EXERCISE AIM: Give the data again exactly as written, without any of its pictures.
[GIVEN DATA Boundary: Start]
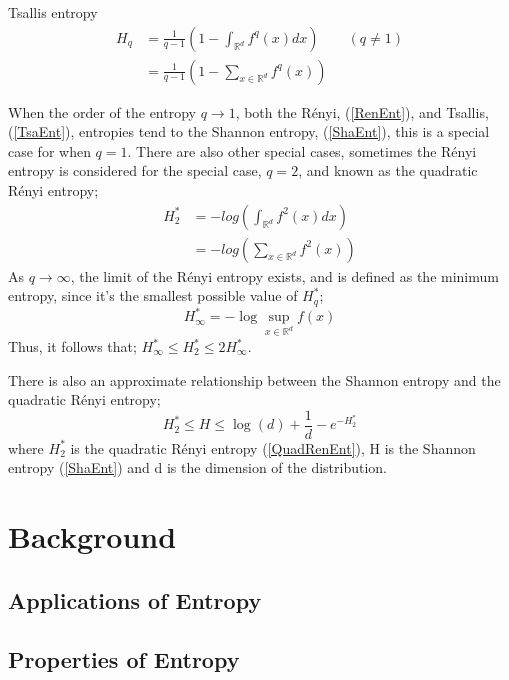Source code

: \documentclass{report}
\begin{document}
Tsallis entropy
\begin{align} 
H_{q} &= \frac{1}{q-1} \left(1 - \int_{\mathbb{R}^d} f^q (x) dx \right)  \quad  \quad (q \neq 1) \label{TsaEnt} \\
&=  \frac{1}{q-1} \left(1 - \sum_{x \in \mathbb{R}^d} f^q (x) \right) \nonumber 
\end{align}

When the order of the entropy $q \to 1$, both the R\'enyi, (\ref{RenEnt}), and Tsallis, (\ref{TsaEnt}), entropies tend to the Shannon entropy, (\ref{ShaEnt}), this is a special case for when $q=1$. There are also other special cases, sometimes the R\'enyi entropy is considered for the special case, $q=2$, and known as the quadratic R\'enyi entropy;
\begin{align} 
H_{2}^{*} &= - log\left( \int_{\mathbb{R}^{d}} f^2(x) dx \right) \label{QuadRenEnt} \\
&= - log \left( \sum_{x \in \mathbb{R}^d} f^2 (x) \right) \nonumber 
\end{align}
As $q \to \infty$, the limit of the R\'enyi entropy exists, and is defined as the minimum entropy, since it's the smallest possible value of $H_{q}^{*}$;
\begin{equation}
H_{\infty}^{*} = - \log \sup_{x \in \mathbb{R}^d} f (x) \nonumber
\end{equation}
Thus, it follows that; $H_{\infty}^{*} \leq H_{2}^{*} \leq 2H_{\infty}^{*}$.

There is also an approximate relationship between the Shannon entropy and the quadratic R\'enyi entropy;
\begin{equation}
H_{2}^{*} \leq H \leq \log(d) + \frac{1}{d} - e^{-H_{2}^{*}} \nonumber
\end{equation}
where $H_{2}^{*}$ is the quadratic R\'enyi entropy (\ref{QuadRenEnt}), H is the Shannon entropy (\ref{ShaEnt}) and d is the dimension of the distribution.


\chapter{Background}

\section{Applications of Entropy}


\section{Properties of Entropy}
\end{document}
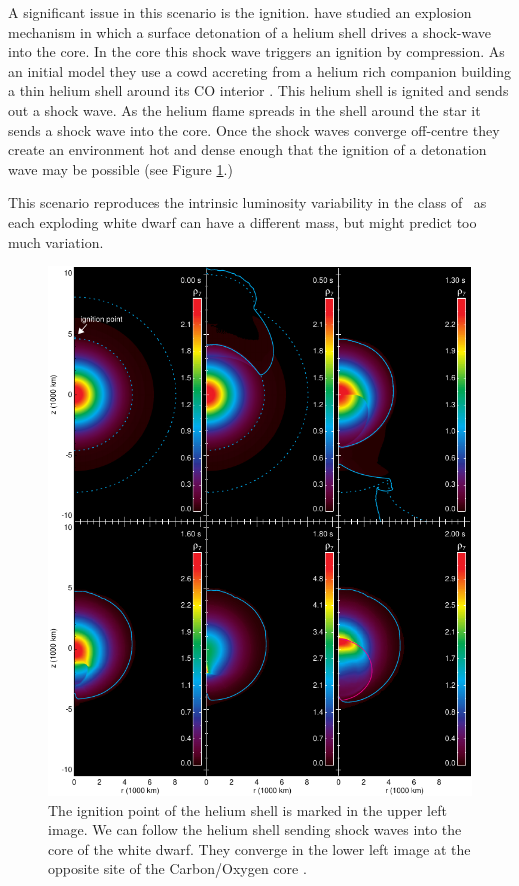 A significant issue in this scenario is the ignition. \cite{2010A&A...514A..53F} have studied an explosion mechanism in which a surface detonation of a helium shell drives a shock-wave into the core. In the core this shock wave triggers an ignition by compression.  As an initial model they use a \gls{cowd} accreting from a helium rich companion building a thin helium shell around its CO interior \citep[described in][]{2007ApJ...662L..95B}. This helium shell is ignited and sends out a shock wave. As the helium flame spreads in the shell around the star it sends a shock wave into the core. Once the shock waves converge off-centre they create an environment hot and dense enough that the ignition of a detonation wave may be possible (see Figure \ref{fig:subch_fink2010}.) 

This scenario reproduces the intrinsic luminosity variability in the class of \snia\ as each exploding white dwarf can have a different mass, but might predict too much variation. 

\begin{figure}[tb] %
   \centering
   \includegraphics[width=\textwidth]{chapter_intro/plots/fink2010.pdf} 
   \caption[Helium shell ignition leading to sub  detonation]{The ignition point of the helium shell is marked in the upper left image. We can follow the helium shell sending shock waves into the core of the white dwarf. They converge in the lower left image at the opposite site of the Carbon/Oxygen core \citep[data from][Figure kindly provided by Michael Fink]{2010A&A...514A..53F}. }
   \label{fig:subch_fink2010}
\end{figure}

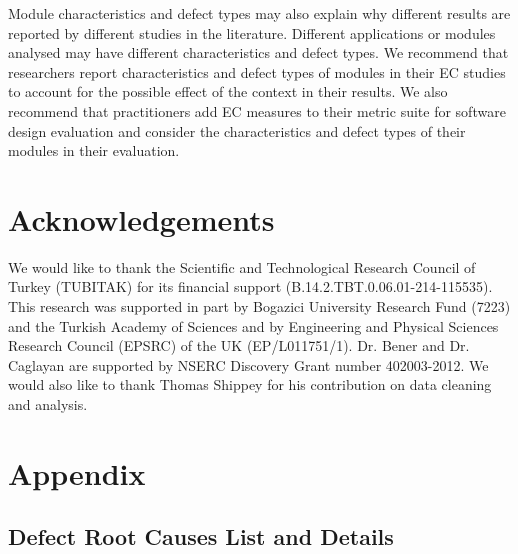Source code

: \documentclass[times]{smrauth}
\begin{document}
Module characteristics and defect types may also explain why different results are reported by different studies in the literature. Different applications or modules analysed may have different characteristics and defect types. We recommend that researchers report characteristics and defect types of modules in their EC studies to account for the possible effect of the context in their results. We also recommend that practitioners add EC measures to their metric suite for software design evaluation and consider the characteristics and defect types of their modules in their evaluation. 

\section{Acknowledgements}
We would like to thank the Scientific and Technological Research Council of Turkey (TUBITAK) for its financial support (B.14.2.TBT.0.06.01-214-115535). This research was supported in part by Bogazici University Research Fund (7223) and the Turkish Academy of Sciences and by Engineering and Physical Sciences Research Council (EPSRC) of the UK (EP/L011751/1). Dr. Bener and Dr. Caglayan are supported by NSERC Discovery Grant number 402003-2012. We would also like to thank Thomas Shippey for his contribution on data cleaning and analysis.




%

%
%





\newpage
\section{Appendix}

\subsection{Defect Root Causes List and Details}
\end{document}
[GIVEN DATA Boundary: End]
WORKED SOLUTION:
Source code

: \documentclass{report}
\begin{document}
Tsallis entropy
\begin{align} 
H_{q} &= \frac{1}{q-1} \left(1 - \int_{\mathbb{R}^d} f^q (x) dx \right)  \quad  \quad (q \neq 1) \label{TsaEnt} \\
&=  \frac{1}{q-1} \left(1 - \sum_{x \in \mathbb{R}^d} f^q (x) \right) \nonumber 
\end{align}

When the order of the entropy $q \to 1$, both the R\'enyi, (\ref{RenEnt}), and Tsallis, (\ref{TsaEnt}), entropies tend to the Shannon entropy, (\ref{ShaEnt}), this is a special case for when $q=1$. There are also other special cases, sometimes the R\'enyi entropy is considered for the special case, $q=2$, and known as the quadratic R\'enyi entropy;
\begin{align} 
H_{2}^{*} &= - log\left( \int_{\mathbb{R}^{d}} f^2(x) dx \right) \label{QuadRenEnt} \\
&= - log \left( \sum_{x \in \mathbb{R}^d} f^2 (x) \right) \nonumber 
\end{align}
As $q \to \infty$, the limit of the R\'enyi entropy exists, and is defined as the minimum entropy, since it's the smallest possible value of $H_{q}^{*}$;
\begin{equation}
H_{\infty}^{*} = - \log \sup_{x \in \mathbb{R}^d} f (x) \nonumber
\end{equation}
Thus, it follows that; $H_{\infty}^{*} \leq H_{2}^{*} \leq 2H_{\infty}^{*}$.

There is also an approximate relationship between the Shannon entropy and the quadratic R\'enyi entropy;
\begin{equation}
H_{2}^{*} \leq H \leq \log(d) + \frac{1}{d} - e^{-H_{2}^{*}} \nonumber
\end{equation}
where $H_{2}^{*}$ is the quadratic R\'enyi entropy (\ref{QuadRenEnt}), H is the Shannon entropy (\ref{ShaEnt}) and d is the dimension of the distribution.


\chapter{Background}

\section{Applications of Entropy}


\section{Properties of Entropy}
\end{document}
 A significant issue in this scenario is the ignition. \cite{2010A&A...514A..53F} have studied an explosion mechanism in which a surface detonation of a helium shell drives a shock-wave into the core. In the core this shock wave triggers an ignition by compression.  As an initial model they use a \gls{cowd} accreting from a helium rich companion building a thin helium shell around its CO interior \citep[described in][]{2007ApJ...662L..95B}. This helium shell is ignited and sends out a shock wave. As the helium flame spreads in the shell around the star it sends a shock wave into the core. Once the shock waves converge off-centre they create an environment hot and dense enough that the ignition of a detonation wave may be possible (see Figure \ref{fig:subch_fink2010}.) 

This scenario reproduces the intrinsic luminosity variability in the class of \snia\ as each exploding white dwarf can have a different mass, but might predict too much variation. 

\begin{figure}[tb] %
   \centering
   \includegraphics[width=\textwidth]{chapter_intro/plots/fink2010.pdf} 
   \caption[Helium shell ignition leading to sub  detonation]{The ignition point of the helium shell is marked in the upper left image. We can follow the helium shell sending shock waves into the core of the white dwarf. They converge in the lower left image at the opposite site of the Carbon/Oxygen core \citep[data from][Figure kindly provided by Michael Fink]{2010A&A...514A..53F}. }
   \label{fig:subch_fink2010}
\end{figure}

Source code

: \documentclass[times]{smrauth}
\begin{document}
Module characteristics and defect types may also explain why different results are reported by different studies in the literature. Different applications or modules analysed may have different characteristics and defect types. We recommend that researchers report characteristics and defect types of modules in their EC studies to account for the possible effect of the context in their results. We also recommend that practitioners add EC measures to their metric suite for software design evaluation and consider the characteristics and defect types of their modules in their evaluation. 

\section{Acknowledgements}
We would like to thank the Scientific and Technological Research Council of Turkey (TUBITAK) for its financial support (B.14.2.TBT.0.06.01-214-115535). This research was supported in part by Bogazici University Research Fund (7223) and the Turkish Academy of Sciences and by Engineering and Physical Sciences Research Council (EPSRC) of the UK (EP/L011751/1). Dr. Bener and Dr. Caglayan are supported by NSERC Discovery Grant number 402003-2012. We would also like to thank Thomas Shippey for his contribution on data cleaning and analysis.




%

%
%





\newpage
\section{Appendix}

\subsection{Defect Root Causes List and Details}
\end{document}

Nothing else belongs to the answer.